Hayır, hayır. Chris Bosh'ın çenesi hiç durmamıştı o gün ama eğlenceliydi, farklıydı. Rakibin zihnine girmenin bir başka yolunu gözlemlemek heyecan vericiydi. Avrupa'da biri o kadar konuşsa muhtemelen maç bitmeden kendini bir kavganın içinde bulurdu. Bir sürü şey söylediğini duydum ama birinin o sözleri kötü niyetle söyleyip söylemediğini anlarsınız. O gün, bana karşı bir art niyeti olduğunu hissetmedim. Yine de sürekli bir şeyler dinlemek er ya da geç sizi etkiler. Komik olan şu, o gün işleri berbat etmemek için o kadar odaklanmıştım ki! Takımdaki en genç oyuncu bendim, ihale bana kalabilirdi. Bu sayede Bosh'ın gürültüsünden etkilenmemeyi başardım.

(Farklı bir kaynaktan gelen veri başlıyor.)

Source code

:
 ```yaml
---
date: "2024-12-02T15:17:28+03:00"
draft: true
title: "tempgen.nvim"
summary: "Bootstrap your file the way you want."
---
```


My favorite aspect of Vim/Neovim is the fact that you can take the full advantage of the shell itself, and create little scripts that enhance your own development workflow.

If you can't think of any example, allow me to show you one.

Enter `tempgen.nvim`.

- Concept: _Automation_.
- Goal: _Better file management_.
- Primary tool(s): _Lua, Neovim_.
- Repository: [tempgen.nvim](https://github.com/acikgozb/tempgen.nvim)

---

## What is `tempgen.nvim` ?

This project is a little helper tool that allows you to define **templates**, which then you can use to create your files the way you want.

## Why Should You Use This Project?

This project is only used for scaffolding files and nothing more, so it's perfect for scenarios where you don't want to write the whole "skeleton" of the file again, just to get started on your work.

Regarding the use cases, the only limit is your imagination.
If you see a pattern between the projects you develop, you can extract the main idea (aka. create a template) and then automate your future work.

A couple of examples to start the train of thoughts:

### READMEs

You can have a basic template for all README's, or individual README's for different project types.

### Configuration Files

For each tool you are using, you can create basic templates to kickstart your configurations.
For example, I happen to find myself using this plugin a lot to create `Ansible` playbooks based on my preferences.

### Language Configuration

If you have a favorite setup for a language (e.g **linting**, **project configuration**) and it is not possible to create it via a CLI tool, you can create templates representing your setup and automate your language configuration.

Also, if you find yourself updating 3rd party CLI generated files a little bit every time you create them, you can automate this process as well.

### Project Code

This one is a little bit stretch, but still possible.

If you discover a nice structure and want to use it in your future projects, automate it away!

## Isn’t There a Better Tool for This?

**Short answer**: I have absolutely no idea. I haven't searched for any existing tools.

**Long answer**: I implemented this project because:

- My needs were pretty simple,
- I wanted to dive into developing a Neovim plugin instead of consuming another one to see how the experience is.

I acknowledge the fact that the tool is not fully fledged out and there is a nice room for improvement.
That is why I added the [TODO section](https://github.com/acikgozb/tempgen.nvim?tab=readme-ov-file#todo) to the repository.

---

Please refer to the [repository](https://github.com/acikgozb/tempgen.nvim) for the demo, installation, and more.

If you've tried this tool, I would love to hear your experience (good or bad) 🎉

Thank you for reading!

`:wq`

Finalde olanları nasıl açıklamak lazım?

Bugün dahi finali konuşmakta zorlanıyorum. Onca zaman geçti, hâlâ kendi aramızda da bunu konuşuruz. ABD galibiyetinin ardından hiç uyumadık. Öyle dışarı çıkıp sabaha kadar parti yapmaktan bahsetmiyorum, uyumadık işte. O kadar heyecanlıydık ki gözümüze uyku girmiyordu. Sabaha kadar röportaj verdik, Yunanistan'daki herkes çok heyecanlıydı. Dinlenip rahatlayacak vakti bulamadık. Heyecanlı anlardı. Hey, Amerika'dan bahsediyoruz! Daha İspanya'yla oynamamız gerektiğinin farkına vardığımızda maç günü gelip çatmıştı. Haklarını teslim etmeliyim, müthiş bir maç çıkardılar. Her şutu soktular. Harika şutörlere sahiplerdi. Hepsinin üzerine liderleri, NBA parkelerine adım atmış en büyük Avrupalılardan biri Pau Gasol'dü. Takip eden yıllarda ne kadar korkutucu bir güce dönüşeceklerini orada gösterdiler.

2010 Sırbistan Kavgası

Yok yere... Güya bir dostluk maçıydı. Boşu boşuna yumruklaşmaya başladık. Daha sonra onunla konuştuğum için biliyorum, Milos (Teodosic) da olayları başlatan kişi olarak o günle alakalı iyi hissetmiyor. O âna kadar da harika bir maç oluyordu. Bir şeyler söylendi, olaylar gelişti. Tüm o olay için oldukça üzgünüm.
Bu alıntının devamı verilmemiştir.